Look through the entries for the string "przycisk", and copy each line that holds it.

- Opening Delimiter -

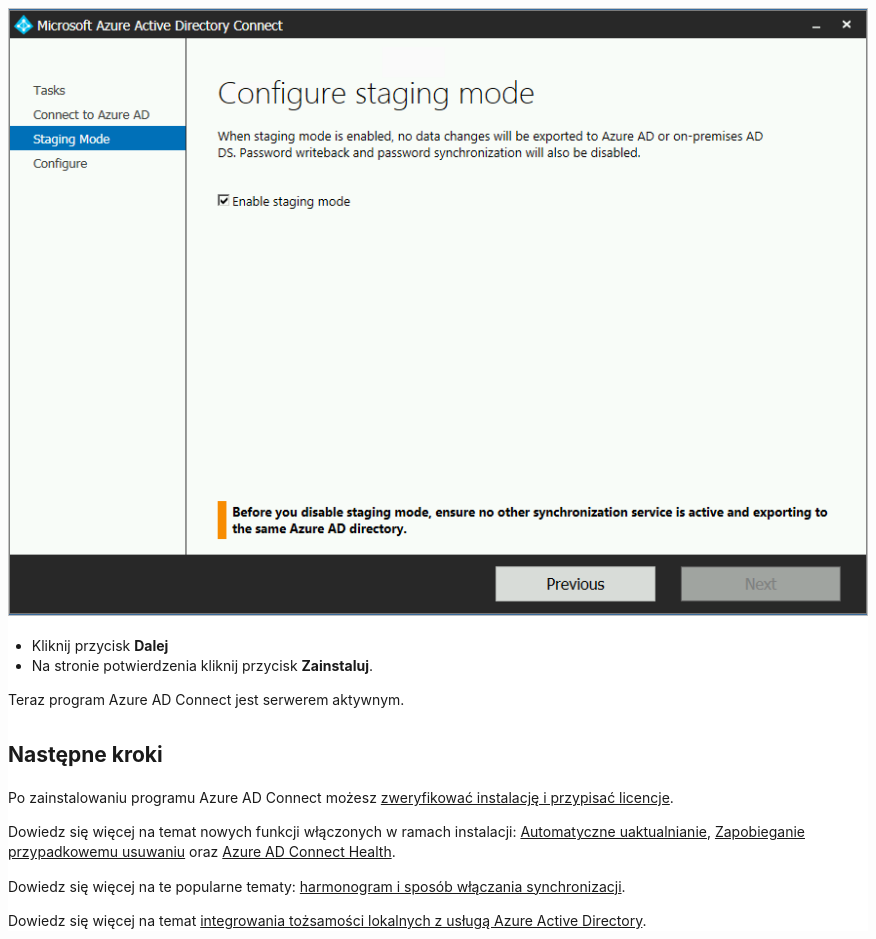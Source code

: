![Wprowadzanie poświadczeń usługi Azure AD](./media/active-directory-aadconnect-dirsync-upgrade-get-started/configurestaging.png)

- Kliknij przycisk **Dalej**
- Na stronie potwierdzenia kliknij przycisk **Zainstaluj**.

Teraz program Azure AD Connect jest serwerem aktywnym.

## Następne kroki
Po zainstalowaniu programu Azure AD Connect możesz [zweryfikować instalację i przypisać licencje](../active-directory-aadconnect-whats-next.md).

Dowiedz się więcej na temat nowych funkcji włączonych w ramach instalacji: [Automatyczne uaktualnianie](../active-directory-aadconnect-feature-automatic-upgrade.md), [Zapobieganie przypadkowemu usuwaniu](../active-directory-aadconnectsync-feature-prevent-accidental-deletes.md) oraz [Azure AD Connect Health](../active-directory-aadconnect-health-sync.md).

Dowiedz się więcej na te popularne tematy: [harmonogram i sposób włączania synchronizacji](../active-directory-aadconnectsync-feature-scheduler.md).

Dowiedz się więcej na temat [integrowania tożsamości lokalnych z usługą Azure Active Directory](../active-directory-aadconnect.md).
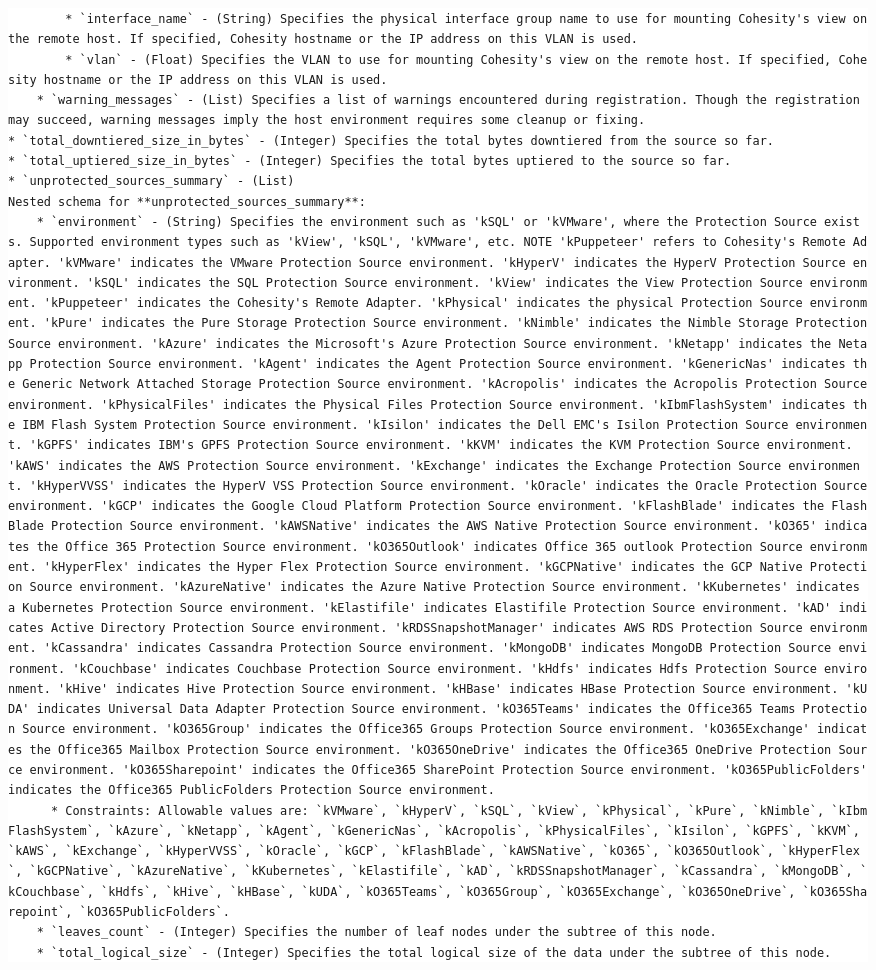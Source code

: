			* `interface_name` - (String) Specifies the physical interface group name to use for mounting Cohesity's view on the remote host. If specified, Cohesity hostname or the IP address on this VLAN is used.
			* `vlan` - (Float) Specifies the VLAN to use for mounting Cohesity's view on the remote host. If specified, Cohesity hostname or the IP address on this VLAN is used.
		* `warning_messages` - (List) Specifies a list of warnings encountered during registration. Though the registration may succeed, warning messages imply the host environment requires some cleanup or fixing.
	* `total_downtiered_size_in_bytes` - (Integer) Specifies the total bytes downtiered from the source so far.
	* `total_uptiered_size_in_bytes` - (Integer) Specifies the total bytes uptiered to the source so far.
	* `unprotected_sources_summary` - (List)
	Nested schema for **unprotected_sources_summary**:
		* `environment` - (String) Specifies the environment such as 'kSQL' or 'kVMware', where the Protection Source exists. Supported environment types such as 'kView', 'kSQL', 'kVMware', etc. NOTE 'kPuppeteer' refers to Cohesity's Remote Adapter. 'kVMware' indicates the VMware Protection Source environment. 'kHyperV' indicates the HyperV Protection Source environment. 'kSQL' indicates the SQL Protection Source environment. 'kView' indicates the View Protection Source environment. 'kPuppeteer' indicates the Cohesity's Remote Adapter. 'kPhysical' indicates the physical Protection Source environment. 'kPure' indicates the Pure Storage Protection Source environment. 'kNimble' indicates the Nimble Storage Protection Source environment. 'kAzure' indicates the Microsoft's Azure Protection Source environment. 'kNetapp' indicates the Netapp Protection Source environment. 'kAgent' indicates the Agent Protection Source environment. 'kGenericNas' indicates the Generic Network Attached Storage Protection Source environment. 'kAcropolis' indicates the Acropolis Protection Source environment. 'kPhysicalFiles' indicates the Physical Files Protection Source environment. 'kIbmFlashSystem' indicates the IBM Flash System Protection Source environment. 'kIsilon' indicates the Dell EMC's Isilon Protection Source environment. 'kGPFS' indicates IBM's GPFS Protection Source environment. 'kKVM' indicates the KVM Protection Source environment. 'kAWS' indicates the AWS Protection Source environment. 'kExchange' indicates the Exchange Protection Source environment. 'kHyperVVSS' indicates the HyperV VSS Protection Source environment. 'kOracle' indicates the Oracle Protection Source environment. 'kGCP' indicates the Google Cloud Platform Protection Source environment. 'kFlashBlade' indicates the Flash Blade Protection Source environment. 'kAWSNative' indicates the AWS Native Protection Source environment. 'kO365' indicates the Office 365 Protection Source environment. 'kO365Outlook' indicates Office 365 outlook Protection Source environment. 'kHyperFlex' indicates the Hyper Flex Protection Source environment. 'kGCPNative' indicates the GCP Native Protection Source environment. 'kAzureNative' indicates the Azure Native Protection Source environment. 'kKubernetes' indicates a Kubernetes Protection Source environment. 'kElastifile' indicates Elastifile Protection Source environment. 'kAD' indicates Active Directory Protection Source environment. 'kRDSSnapshotManager' indicates AWS RDS Protection Source environment. 'kCassandra' indicates Cassandra Protection Source environment. 'kMongoDB' indicates MongoDB Protection Source environment. 'kCouchbase' indicates Couchbase Protection Source environment. 'kHdfs' indicates Hdfs Protection Source environment. 'kHive' indicates Hive Protection Source environment. 'kHBase' indicates HBase Protection Source environment. 'kUDA' indicates Universal Data Adapter Protection Source environment. 'kO365Teams' indicates the Office365 Teams Protection Source environment. 'kO365Group' indicates the Office365 Groups Protection Source environment. 'kO365Exchange' indicates the Office365 Mailbox Protection Source environment. 'kO365OneDrive' indicates the Office365 OneDrive Protection Source environment. 'kO365Sharepoint' indicates the Office365 SharePoint Protection Source environment. 'kO365PublicFolders' indicates the Office365 PublicFolders Protection Source environment.
		  * Constraints: Allowable values are: `kVMware`, `kHyperV`, `kSQL`, `kView`, `kPhysical`, `kPure`, `kNimble`, `kIbmFlashSystem`, `kAzure`, `kNetapp`, `kAgent`, `kGenericNas`, `kAcropolis`, `kPhysicalFiles`, `kIsilon`, `kGPFS`, `kKVM`, `kAWS`, `kExchange`, `kHyperVVSS`, `kOracle`, `kGCP`, `kFlashBlade`, `kAWSNative`, `kO365`, `kO365Outlook`, `kHyperFlex`, `kGCPNative`, `kAzureNative`, `kKubernetes`, `kElastifile`, `kAD`, `kRDSSnapshotManager`, `kCassandra`, `kMongoDB`, `kCouchbase`, `kHdfs`, `kHive`, `kHBase`, `kUDA`, `kO365Teams`, `kO365Group`, `kO365Exchange`, `kO365OneDrive`, `kO365Sharepoint`, `kO365PublicFolders`.
		* `leaves_count` - (Integer) Specifies the number of leaf nodes under the subtree of this node.
		* `total_logical_size` - (Integer) Specifies the total logical size of the data under the subtree of this node.

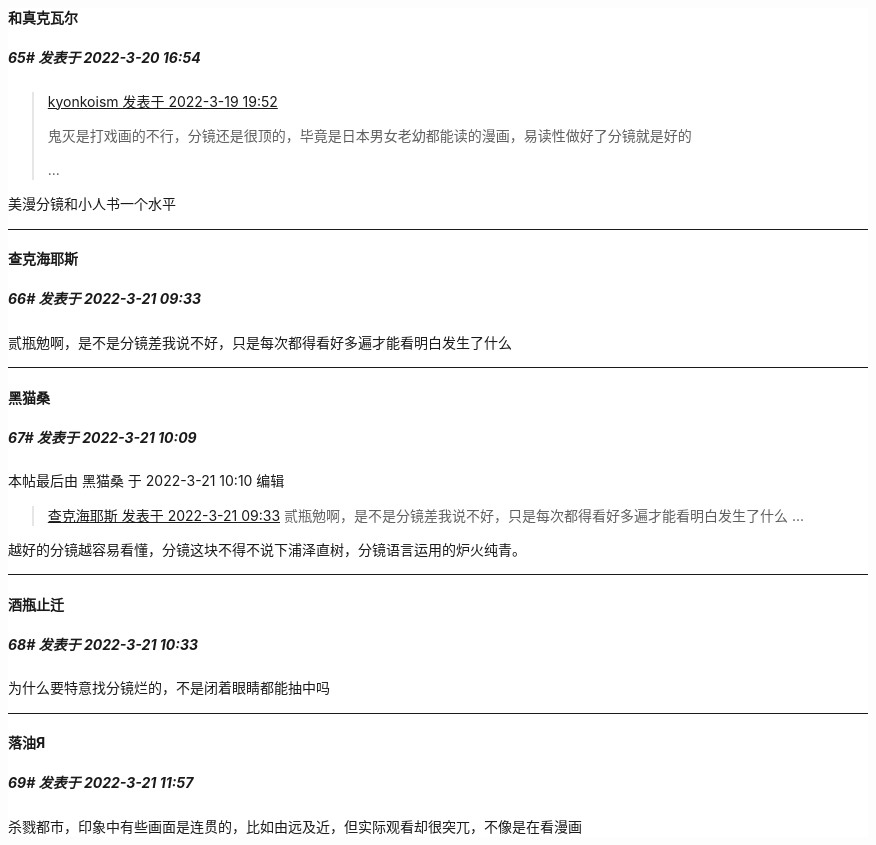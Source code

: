 ####  和真克瓦尔  
##### 65#       发表于 2022-3-20 16:54

<blockquote><a href="httphttps://bbs.saraba1st.com/2b/forum.php?mod=redirect&amp;goto=findpost&amp;pid=55107697&amp;ptid=2058839" target="_blank">kyonkoism 发表于 2022-3-19 19:52</a>

鬼灭是打戏画的不行，分镜还是很顶的，毕竟是日本男女老幼都能读的漫画，易读性做好了分镜就是好的

 ...</blockquote>
美漫分镜和小人书一个水平



*****

####  查克海耶斯  
##### 66#       发表于 2022-3-21 09:33

贰瓶勉啊，是不是分镜差我说不好，只是每次都得看好多遍才能看明白发生了什么



*****

####  黑猫桑  
##### 67#       发表于 2022-3-21 10:09

 本帖最后由 黑猫桑 于 2022-3-21 10:10 编辑 
<blockquote><a href="httphttps://bbs.saraba1st.com/2b/forum.php?mod=redirect&amp;goto=findpost&amp;pid=55125336&amp;ptid=2058839" target="_blank">查克海耶斯 发表于 2022-3-21 09:33</a>
贰瓶勉啊，是不是分镜差我说不好，只是每次都得看好多遍才能看明白发生了什么 ...</blockquote>
越好的分镜越容易看懂，分镜这块不得不说下浦泽直树，分镜语言运用的炉火纯青。



*****

####  酒瓶止迁  
##### 68#       发表于 2022-3-21 10:33

为什么要特意找分镜烂的，不是闭着眼睛都能抽中吗



*****

####  落油Я  
##### 69#       发表于 2022-3-21 11:57

杀戮都市，印象中有些画面是连贯的，比如由远及近，但实际观看却很突兀，不像是在看漫画

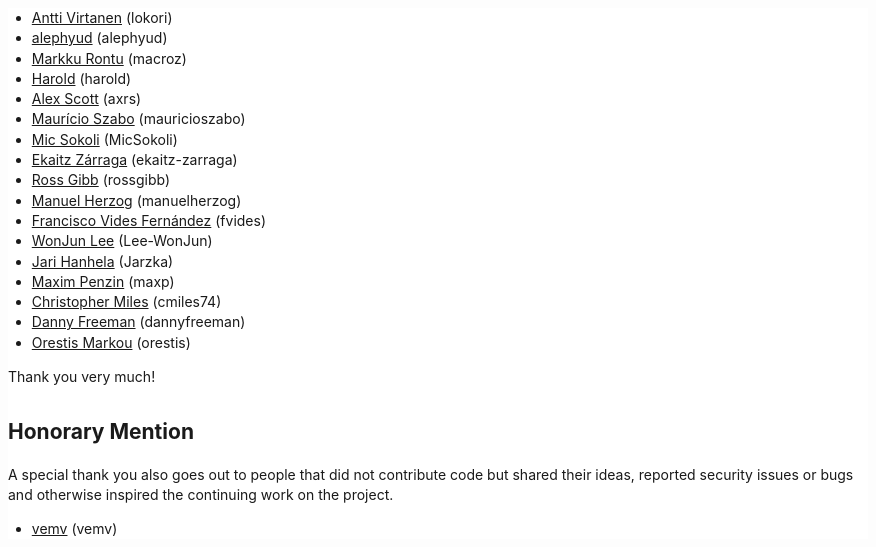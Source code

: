 * [Antti Virtanen](https://github.com/lokori) (lokori)
* [alephyud](https://github.com/alephyud) (alephyud)
* [Markku Rontu](https://github.com/Macroz) (macroz)
* [Harold](https://github.com/harold) (harold)
* [Alex Scott](https://github.com/axrs) (axrs)
* [Maurício Szabo](https://github.com/mauricioszabo) (mauricioszabo)
* [Mic Sokoli](https://github.com/MicSokoli) (MicSokoli)
* [Ekaitz Zárraga](https://github.com/ekaitz-zarraga) (ekaitz-zarraga)
* [Ross Gibb](https://github.com/rossgibb) (rossgibb)
* [Manuel Herzog](https://github.com/manuelherzog) (manuelherzog)
* [Francisco Vides Fernández](https://github.com/fvides) (fvides)
* [WonJun Lee](https://github.com/Lee-WonJun) (Lee-WonJun)
* [Jari Hanhela](https://github.com/Jarzka) (Jarzka)
* [Maxim Penzin](https://github.com/maxp) (maxp)
* [Christopher Miles](https://github.com/cmiles74) (cmiles74)
* [Danny Freeman](https://github.com/dannyfreeman) (dannyfreeman)
* [Orestis Markou](https://github.com/orestis) (orestis)

Thank you very much!

## Honorary Mention

A special thank you also goes out to people that did not contribute code
but shared their ideas, reported security issues or bugs and otherwise
inspired the continuing work on the project.


* [vemv](https://github.com/vemv) (vemv)
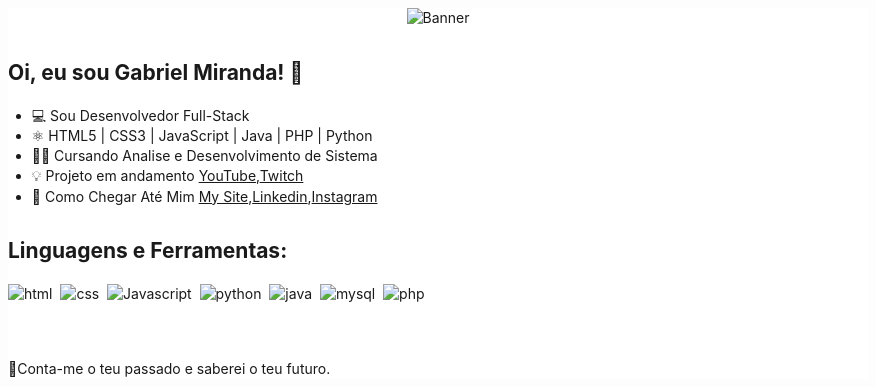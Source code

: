 <p align="center">
  <img alt="Banner" src="https://digitallabor.com.br/biel.png" width="100%">
</p>

## Oi, eu sou Gabriel Miranda! 👋

- 💻 Sou Desenvolvedor Full-Stack
- ⚛️ HTML5 | CSS3 | JavaScript | Java | PHP | Python
- 🧑‍💻 Cursando Analise e Desenvolvimento de Sistema
- 💡 Projeto em andamento [YouTube](https://www.youtube.com/@GabrielMirandaDev-m9i),[Twitch](https://www.twitch.tv/gabrielmirandadev)
- 📧 Como Chegar Até Mim [My Site](###),[Linkedin](https://www.linkedin.com/in/gabriel-miranda-dev-288299207/),[Instagram](https://www.instagram.com/eumirandagabriell/)
## Linguagens e Ferramentas:

  <img alt="html" src="https://cdn.jsdelivr.net/gh/devicons/devicon@latest/icons/html5/html5-original.svg" width="40">&nbsp;&nbsp;<img alt="css" src="https://cdn.jsdelivr.net/gh/devicons/devicon@latest/icons/css3/css3-plain.svg" width="40">&nbsp;&nbsp;<img alt="Javascript" src="https://cdn.jsdelivr.net/gh/devicons/devicon@latest/icons/javascript/javascript-plain.svg" width="40" />&nbsp;&nbsp;<img alt="python" src="https://cdn.jsdelivr.net/gh/devicons/devicon@latest/icons/python/python-original.svg" width="45" />&nbsp;&nbsp;<img alt="java" src="https://cdn.jsdelivr.net/gh/devicons/devicon@latest/icons/java/java-original.svg" width="55" />&nbsp;&nbsp;<img alt="mysql" src="https://cdn.jsdelivr.net/gh/devicons/devicon@latest/icons/mysql/mysql-original-wordmark.svg" width="55" />&nbsp;&nbsp;<img alt="php" src="https://cdn.jsdelivr.net/gh/devicons/devicon@latest/icons/php/php-original.svg" width="55" />
          
                 
          
<br><br>
🚀Conta-me o teu passado e saberei o teu futuro.

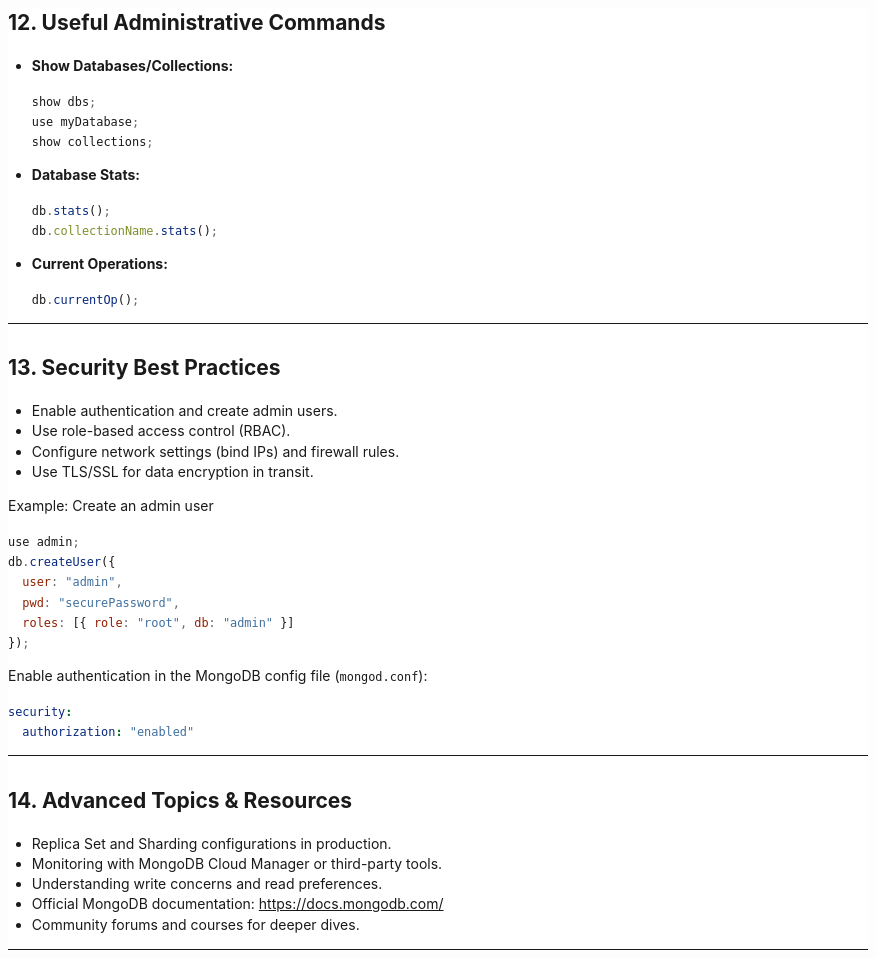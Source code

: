 ## 12. Useful Administrative Commands

- **Show Databases/Collections:**

  ```javascript
  show dbs;
  use myDatabase;
  show collections;
  ```

- **Database Stats:**

  ```javascript
  db.stats();
  db.collectionName.stats();
  ```

- **Current Operations:**

  ```javascript
  db.currentOp();
  ```

---

## 13. Security Best Practices

- Enable authentication and create admin users.
- Use role-based access control (RBAC).
- Configure network settings (bind IPs) and firewall rules.
- Use TLS/SSL for data encryption in transit.

Example: Create an admin user

```javascript
use admin;
db.createUser({
  user: "admin",
  pwd: "securePassword",
  roles: [{ role: "root", db: "admin" }]
});
```

Enable authentication in the MongoDB config file (`mongod.conf`):

```yaml
security:
  authorization: "enabled"
```

---

## 14. Advanced Topics & Resources

- Replica Set and Sharding configurations in production.
- Monitoring with MongoDB Cloud Manager or third-party tools.
- Understanding write concerns and read preferences.
- Official MongoDB documentation: https://docs.mongodb.com/
- Community forums and courses for deeper dives.

---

- Closing Delimiter -

● **Response box**:
- Kliknij przycisk **Dalej**
- Na stronie potwierdzenia kliknij przycisk **Zainstaluj**.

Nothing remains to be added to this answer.